People also wrongly assume that the leg press is the best way to get huge leg muscles because you can just increase the weight. However, barbell squats are more effective if you are looking to build large amounts of muscle mass.
When Should You Use The Leg Press?
There are a lot of great leg press benefits and in certain situations, it is a lot more effective than squats.
Barbell Squats Are Too Difficult
In most cases, you should be able to do a barbell squat with an empty bar, even if you are not that strong. However, if you want more resistance than you would get with a body-weight squat but a barbell squat is too hard, the leg press is a great alternative. It will help you to build up your strength until you are strong enough to manage a barbell squat.

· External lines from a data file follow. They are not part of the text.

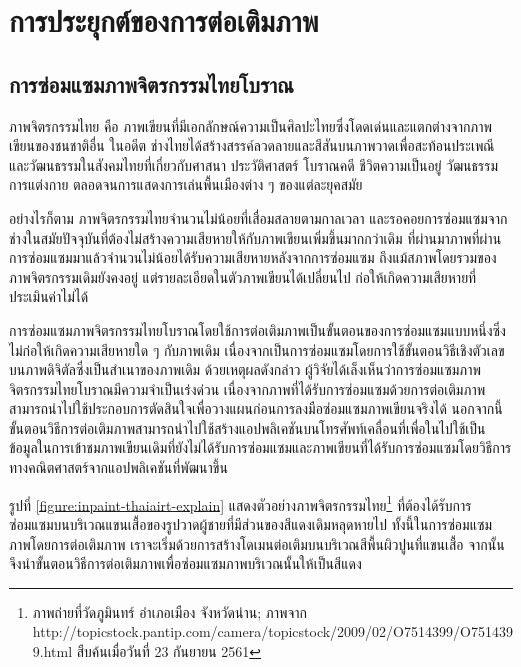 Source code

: \section{การประยุกต์ของการต่อเติมภาพ}
\subsection{การซ่อมแซมภาพจิตรกรรมไทยโบราณ}

\hspace{1cm} ภาพจิตรกรรมไทย คือ ภาพเขียนที่มีเอกลักษณ์ความเป็นศิลปะไทยซึ่งโดดเด่นและแตกต่างจากภาพเขียนของชนชาติอื่น ในอดีต  ช่างไทยได้สร้างสรรค์ลวดลายและสีสันบนภาพวาดเพื่อสะท้อนประเพณีและวัฒนธรรมในสังคมไทยที่เกี่ยวกับศาสนา ประวัติศาสตร์ โบราณคดี ชีวิตความเป็นอยู่ วัฒนธรรมการแต่งกาย ตลอดจนการแสดงการเล่นพื้นเมืองต่าง ๆ ของแต่ละยุคสมัย 
	
\hspace{1cm} อย่างไรก็ตาม ภาพจิตรกรรมไทยจำนวนไม่น้อยที่เสื่อมสลายตามกาลเวลา และรอคอยการซ่อมแซมจากช่างในสมัยปัจจุบันที่ต้องไม่สร้างความเสียหายให้กับภาพเขียนเพิ่มขึ้นมากกว่าเดิม  ที่ผ่านมาภาพที่ผ่านการซ่อมแซมมาแล้วจำนวนไม่น้อยได้รับความเสียหายหลังจากการซ่อมแซม ถึงแม้สภาพโดยรวมของภาพจิตรกรรมเดิมยังคงอยู่ แต่รายละเอียดในตัวภาพเขียนได้เปลี่ยนไป ก่อให้เกิดความเสียหายที่ประเมินค่าไม่ได้ 
	
\hspace{1cm} การซ่อมแซมภาพจิตรกรรมไทยโบราณโดยใช้การต่อเติมภาพเป็นขั้นตอนของการซ่อมแซมแบบหนึ่งซึ่งไม่ก่อให้เกิดความเสียหายใด ๆ กับภาพเดิม เนื่องจากเป็นการซ่อมแซมโดยการใช้ขั้นตอนวิธีเชิงตัวเลขบนภาพดิจิตัลซึ่งเป็นสำเนาของภาพเดิม ด้วยเหตุผลดังกล่าว ผู้วิจัยได้เล็งเห็นว่าการซ่อมแซมภาพจิตรกรรมไทยโบราณมีความจำเป็นเร่งด่วน เนื่องจากภาพที่ได้รับการซ่อมแซมด้วยการต่อเติมภาพสามารถนำไปใช้ประกอบการตัดสินใจเพื่อวางแผนก่อนการลงมือซ่อมแซมภาพเขียนจริงได้ นอกจากนี้ ขั้นตอนวิธีการต่อเติมภาพสามารถนำไปใช้สร้างแอปพลิเคชันบนโทรศัพท์เคลื่อนที่เพื่อในไปใช้เป็นข้อมูลในการเข้าชมภาพเขียนเดิมที่ยังไม่ได้รับการซ่อมแซมและภาพเขียนที่ได้รับการซ่อมแซมโดยวิธีการทางคณิตศาสตร์จากแอปพลิเคชันที่พัฒนาขึ้น
	
\hspace{1cm} รูปที่ \ref{figure:inpaint-thaiairt-explain} แสดงตัวอย่างภาพจิตรกรรมไทย\footnote{ภาพถ่ายที่วัดภูมินทร์ อำเภอเมือง จังหวัดน่าน; ภาพจาก http://topicstock.pantip.com/camera/topicstock/2009/02/O7514399/O7514399.html สืบค้นเมื่อวันที่ 23 กันยายน 2561} ที่ต้องได้รับการซ่อมแซมบนบริเวณแขนเสื้อของรูปวาดผู้ชายที่มีส่วนของสีแดงเดิมหลุดหายไป ทั้งนี้ในการซ่อมแซมภาพโดยการต่อเติมภาพ เราจะเริ่มด้วยการสร้างโดเมนต่อเติมบนบริเวณสีพื้นผิวปูนที่แขนเสื้อ จากนั้นจึงนำขั้นตอนวิธีการต่อเติมภาพเพื่อซ่อมแซมภาพบริเวณนั้นให้เป็นสีแดง 

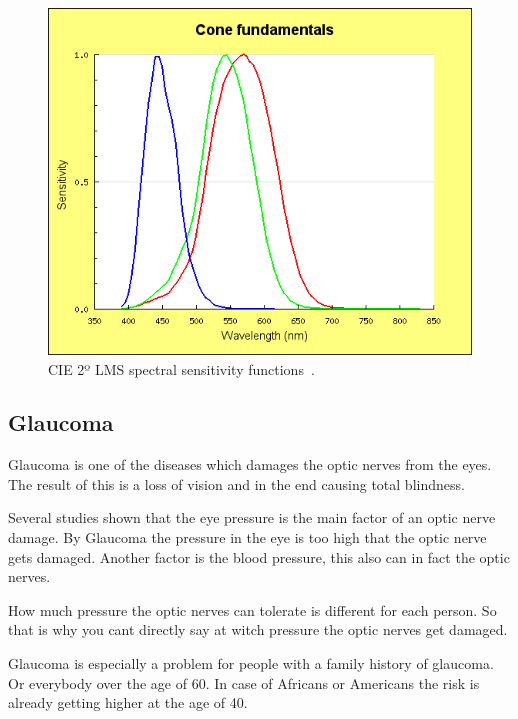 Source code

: \documentclass{sig-alternate-05-2015}
\begin{document}

\begin{figure}
    \includegraphics[width=\columnwidth]{lms-sensitivity.png}
    \caption{CIE 2º LMS spectral sensitivity functions~\cite{cvrl-lms-web}.}
    \label{fig:lmscurves}
\end{figure}

\subsection{Glaucoma}

Glaucoma is one of the diseases which damages the optic nerves from the eyes. The result of this is a loss of vision and in the end causing total blindness. 

Several studies shown that the eye pressure is the main factor of an optic nerve damage. By Glaucoma the pressure in the eye is too high that the optic nerve gets damaged. Another factor is the blood pressure, this also can in fact the optic nerves.

How much pressure the optic nerves can tolerate is different for each person. So that is why you cant directly say at witch pressure the optic nerves get damaged.

Glaucoma is especially a problem for people with a family history of glaucoma. Or everybody over the age of 60. In case of Africans or Americans the risk is already getting higher at the age of 40.
\end{document}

Strengthening Weak Muscle Groups
If you have certain problem areas that are weaker than your other muscles, squats are not the best way to fix them. They will strengthen all muscles in the legs equally, which means that the imbalance is still there. Using the leg press is a more effective way to pay attention to one particular area.
You Require Extra Support
Some people feel that they need a bit of extra support and the leg press is perfect for that. If you have been out of action for a while due to an injury, for example, it’s not a good idea to dive straight into barbell squats. But using a leg press allows you to build your strength with the added support of the machine, which is a lot safer.
You Want To Burn Fat
People often underestimate the fat burning benefits of strength exercises and if you are looking to shed pounds, the leg press is a much better option than squats. If you reduce the weight to below your normal level but do more reps in a short space of time, this is a great way to lose weight. It’s quite difficult to do this with squats because you have to worry about form but you don’t have that issue on the leg press machine, so you can focus on speed.
The best way to lose weight on the leg press machine is to do as many reps as you can in 20 seconds, then rest for 10 before starting again. Repeat this up to 8 times if you can and you can burn a lot of fat.
Hopefully, this article has given you more insight into leg press benefits and the benefits of squats. Both exercises are incredibly effective in their own way.
This point was affirmed by a study looking at the outcomes of squats and the leg press. The article which was published in the Journal of Sports Medicine and Physical Fitness concluded that both free weights and resistance machines are beneficial to functional fitness. 
However, the squat favored the countermovement jump whereas dynamic balance saw greater improvement from the leg press, so think about what your goals are when deciding which is right for you.
When performing any exercise, ensure you keep properly hydrated.